> **Required work**: Nothing but the lines below between the line holding "Coins are the" and the line holding "The main thing", inclusive, should appear in the answer, each set down exactly.

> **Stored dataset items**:
********

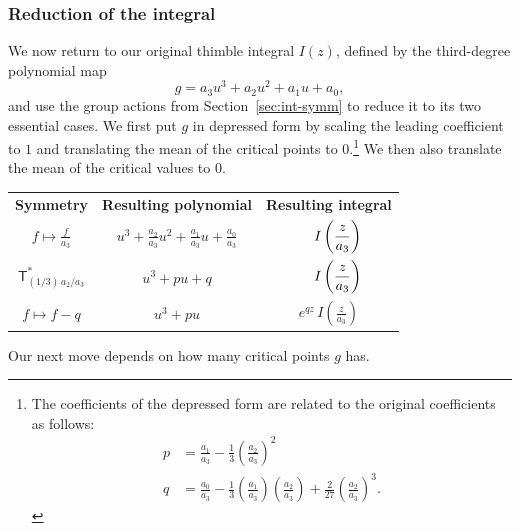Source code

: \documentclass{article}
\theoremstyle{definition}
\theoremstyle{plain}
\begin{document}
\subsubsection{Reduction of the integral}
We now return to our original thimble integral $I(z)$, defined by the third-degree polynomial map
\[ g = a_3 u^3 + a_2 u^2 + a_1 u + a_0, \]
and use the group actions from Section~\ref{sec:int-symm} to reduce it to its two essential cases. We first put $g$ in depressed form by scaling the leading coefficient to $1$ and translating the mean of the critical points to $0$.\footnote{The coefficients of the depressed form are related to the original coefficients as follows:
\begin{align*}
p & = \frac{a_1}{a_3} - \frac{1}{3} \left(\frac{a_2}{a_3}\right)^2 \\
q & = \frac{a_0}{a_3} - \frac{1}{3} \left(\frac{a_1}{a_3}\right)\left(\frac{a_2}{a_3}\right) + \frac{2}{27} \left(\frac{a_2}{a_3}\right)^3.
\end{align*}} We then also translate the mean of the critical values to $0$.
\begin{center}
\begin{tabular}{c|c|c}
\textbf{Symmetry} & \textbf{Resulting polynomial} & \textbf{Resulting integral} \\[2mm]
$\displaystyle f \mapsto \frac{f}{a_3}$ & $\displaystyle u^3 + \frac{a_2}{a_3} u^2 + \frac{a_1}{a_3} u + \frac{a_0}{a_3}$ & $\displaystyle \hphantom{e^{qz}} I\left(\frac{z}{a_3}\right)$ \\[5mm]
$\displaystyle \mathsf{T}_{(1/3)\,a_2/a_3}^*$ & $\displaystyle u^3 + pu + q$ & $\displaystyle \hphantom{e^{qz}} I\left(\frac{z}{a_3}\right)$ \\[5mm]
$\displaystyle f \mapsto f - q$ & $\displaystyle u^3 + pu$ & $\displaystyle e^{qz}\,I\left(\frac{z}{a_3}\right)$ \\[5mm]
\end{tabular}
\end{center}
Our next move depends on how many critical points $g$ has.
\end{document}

********

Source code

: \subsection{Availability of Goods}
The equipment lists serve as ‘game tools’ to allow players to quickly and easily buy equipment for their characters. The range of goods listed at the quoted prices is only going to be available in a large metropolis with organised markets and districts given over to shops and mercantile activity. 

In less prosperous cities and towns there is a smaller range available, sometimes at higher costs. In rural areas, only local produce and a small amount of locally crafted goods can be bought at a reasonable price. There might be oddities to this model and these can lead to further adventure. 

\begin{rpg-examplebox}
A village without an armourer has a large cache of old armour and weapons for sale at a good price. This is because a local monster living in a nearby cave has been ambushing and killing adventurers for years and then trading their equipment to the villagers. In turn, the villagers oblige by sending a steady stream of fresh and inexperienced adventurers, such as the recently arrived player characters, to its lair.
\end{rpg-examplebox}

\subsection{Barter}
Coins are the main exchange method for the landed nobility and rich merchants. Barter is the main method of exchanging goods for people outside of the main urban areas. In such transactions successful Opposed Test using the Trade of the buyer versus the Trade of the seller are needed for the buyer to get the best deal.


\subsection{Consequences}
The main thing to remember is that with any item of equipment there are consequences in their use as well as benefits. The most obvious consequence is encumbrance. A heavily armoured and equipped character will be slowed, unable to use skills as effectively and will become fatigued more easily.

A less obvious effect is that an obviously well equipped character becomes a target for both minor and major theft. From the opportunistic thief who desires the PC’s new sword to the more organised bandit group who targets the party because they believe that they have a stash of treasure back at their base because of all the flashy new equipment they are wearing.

********

> **Answer to this problem**:
Coins are the main exchange method for the landed nobility and rich merchants. Barter is the main method of exchanging goods for people outside of the main urban areas. In such transactions successful Opposed Test using the Trade of the buyer versus the Trade of the seller are needed for the buyer to get the best deal.


\subsection{Consequences}
The main thing to remember is that with any item of equipment there are consequences in their use as well as benefits. The most obvious consequence is encumbrance. A heavily armoured and equipped character will be slowed, unable to use skills as effectively and will become fatigued more easily.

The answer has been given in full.